4. Summary of key points
- To summarize the key points of this paper, the current state of the DOL guidance on ESG investing provides as follows:
- ERISA requires that plan fiduciaries not sacrifice a plan’s economic interests to promote “non-pecuniary” goals, thereby requiring that fiduciaries in the first instance make investment decisions by focusing on pecuniary factors—that is, on the basis of an investment’s expected risk and return based on appropriate investment horizons.
- ESG factors may not be “non-pecuniary,” though, but rather “pecuniary,” by reason of having a direct relationship to the economic value of the investment, in which case these factors would be appropriate considerations in a prudent investment analysis.

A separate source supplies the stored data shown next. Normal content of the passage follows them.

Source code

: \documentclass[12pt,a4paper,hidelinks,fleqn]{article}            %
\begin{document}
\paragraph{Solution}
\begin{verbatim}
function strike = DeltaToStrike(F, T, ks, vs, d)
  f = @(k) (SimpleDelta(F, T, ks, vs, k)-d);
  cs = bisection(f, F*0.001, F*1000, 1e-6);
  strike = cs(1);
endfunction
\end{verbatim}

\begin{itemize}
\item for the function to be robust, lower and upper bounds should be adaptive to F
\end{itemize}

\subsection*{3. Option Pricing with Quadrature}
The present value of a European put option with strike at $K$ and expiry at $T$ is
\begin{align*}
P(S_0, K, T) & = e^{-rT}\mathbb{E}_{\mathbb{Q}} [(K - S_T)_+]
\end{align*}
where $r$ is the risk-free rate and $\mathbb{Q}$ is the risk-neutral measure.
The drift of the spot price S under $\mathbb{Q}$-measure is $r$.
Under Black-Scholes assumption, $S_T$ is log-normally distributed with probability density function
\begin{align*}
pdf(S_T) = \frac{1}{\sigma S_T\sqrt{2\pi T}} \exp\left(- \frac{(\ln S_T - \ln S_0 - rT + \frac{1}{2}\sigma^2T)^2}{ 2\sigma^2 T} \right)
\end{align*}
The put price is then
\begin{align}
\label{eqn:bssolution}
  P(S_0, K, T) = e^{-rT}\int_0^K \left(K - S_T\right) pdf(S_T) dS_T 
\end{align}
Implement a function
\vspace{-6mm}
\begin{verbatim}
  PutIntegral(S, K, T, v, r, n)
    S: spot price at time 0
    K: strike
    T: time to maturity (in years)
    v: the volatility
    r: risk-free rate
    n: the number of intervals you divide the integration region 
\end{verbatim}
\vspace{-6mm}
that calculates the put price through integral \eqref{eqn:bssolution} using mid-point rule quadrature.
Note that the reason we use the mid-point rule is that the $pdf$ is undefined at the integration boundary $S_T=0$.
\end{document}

- Key determination—whether the ESG factors are “pecuniary”
- If not, then the ability to consider them would require coming within one of the exceptions.
- If they are, they still must be given only their appropriate weight in light of the other relevant economic factors.
- ESG factors, particularly if “pecuniary,” can be part of a plan’s investment policy statement, but are not required to be so, and would have to be disregarded if their application would be imprudent or otherwise inconsistent with ERISA’s fiduciary responsibility rules.
- ESG-themed funds may be included as designated investment options for participant-directed plans, if prudently selected based on pecuniary factors.
- Prior guidance suggested that ESG-themed funds could be appropriate if in addition to other, non-ESG themed investment options.
- However, an ESG-themed fund should not be selected if it discloses that it expects reduced returns or greater risks to secure non-pecuniary benefits.
- ESG-themed funds that, as part of their investment objectives or goals, consider or use non-pecuniary factors could not serve as a plan’s QDIA.
- In addition to documenting their actions as necessary to meet the requirements of the regulation, including the “tie-breaker” exception, plan fiduciaries should consider documenting their consideration of ESG factors to the extent necessary to demonstrate, if challenged, that they followed the standards in the DOL guidance, to help show compliance with their ERISA fiduciary obligations.